WASHINGTON -- The Supreme Court is set to hear arguments in mid-January in two closely watched cases that could define more clearly the taxing power of states and fill their cash-strapped treasuries with more than $3 billion.
In one case, Quill v. North Dakota, state officials are asking the high court to allow them to impose sales tax collection responsibilities on out-of-state mail-order retailers.
But such a move would require the court to overturn a 1967 ruling in National Bellas Hess Inc. v. Department of Revenue, in which the court struck down as unconstitutional an Illinois sales and use tax because mail retailers lacked a sufficient connection with, and derived insufficient benefit from, the state to warrant tax collection responsibility.
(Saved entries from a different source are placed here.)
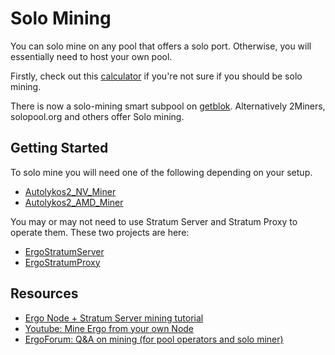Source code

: # Solo Mining

You can solo mine on any pool that offers a solo port. Otherwise, you will essentially need to host your own pool.

Firstly, check out this [calculator](https://docs.google.com/forms/d/e/1FAIpQLScBFv3mxpu5Erv55zvfFuIo2NnaWht3cc70xZoRo-3c58Cv0A/viewform) if you're not sure if you should be solo mining.

There is now a solo-mining smart subpool on [getblok](https://www.getblok.io/smartpools/). Alternatively 2Miners, solopool.org and others offer Solo mining. 



## Getting Started

To solo mine you will need one of the following depending on your setup. 

- [Autolykos2_NV_Miner](https://https://github.com/mhssamadani/Autolykos2_NV_Miner)
- [Autolykos2_AMD_Miner](https://github.com/mhssamadani/Autolykos2_AMD_Miner)

You may or may not need to use Stratum Server and Stratum Proxy to operate them. These two projects are here:

- [ErgoStratumServer](https://github.com/mhssamadani/ErgoStratumServer)
- [ErgoStratumProxy](https://github.com/mhssamadani/ErgoStratumProxy)

## Resources

- [Ergo Node + Stratum Server mining tutorial](https://www.youtube.com/watch?v=_1M8dGpfKjU)
- [Youtube: Mine Ergo from your own Node](https://www.youtube.com/watch?v=ubov4oweA20)
- [ErgoForum: Q&A on mining (for pool operators and solo miner)](https://www.ergoforum.org/t/q-a-on-mining-for-pool-operators-and-solo-miners/587)



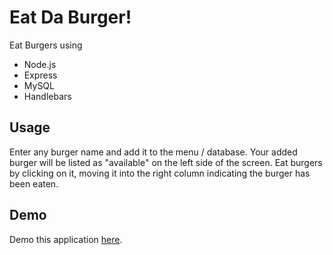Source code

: # Eat Da Burger!
Eat Burgers using 

<ul>
<li>Node.js</li>
<li>Express</li>
<li>MySQL</li>
<li>Handlebars</li>
</ul>



## Usage

Enter any burger name and add it to the menu / database. Your added burger will be listed as "available" on the left side of the screen. Eat burgers by clicking on it, moving it into the right column indicating the burger has been eaten.

## Demo

Demo this application [here]().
In addition, the court in Bellas Hess said the tax collection duty violated the Constitution's commerce clause because it placed an undue burden on interstate commerce.
But the phalanx of municipal government groups lining up behind North Dakota in the current Supreme Court effort claim that much has changed since 1967. They argue that mail-order sales have steadily mounted since the mid-1960s, growing 18.9% between 1988 and 1990, to $57.75 billion from $48.3 billion.
According to the National Governors' Association, states lose an estimated $3 billion annually because the Bellas Hess precedent prohibits them from requiring out-of-state mail-order companies to collect sales taxes.
However, because of the steadily escalating growth of the mail-order industry and states' needs for cash, at least 34 states have enacted laws imposing tax-collection responsibilities on out-of-state retailers. Those laws have spurred a spate of lawsuits which, in the end, will hinge upon the high court's ruling in the Quill case.
Quill Corp. is a national mail-order company that sells office supplies through catalogs and advertising fliers, receiving orders at offices and warehouses located in Illinois, California, and Georgia.
In 1987, North Dakota amended its use tax to require any firm that regularly solicits sales of tangible property through catalogs or other such devices to collect and remit state sales taxes.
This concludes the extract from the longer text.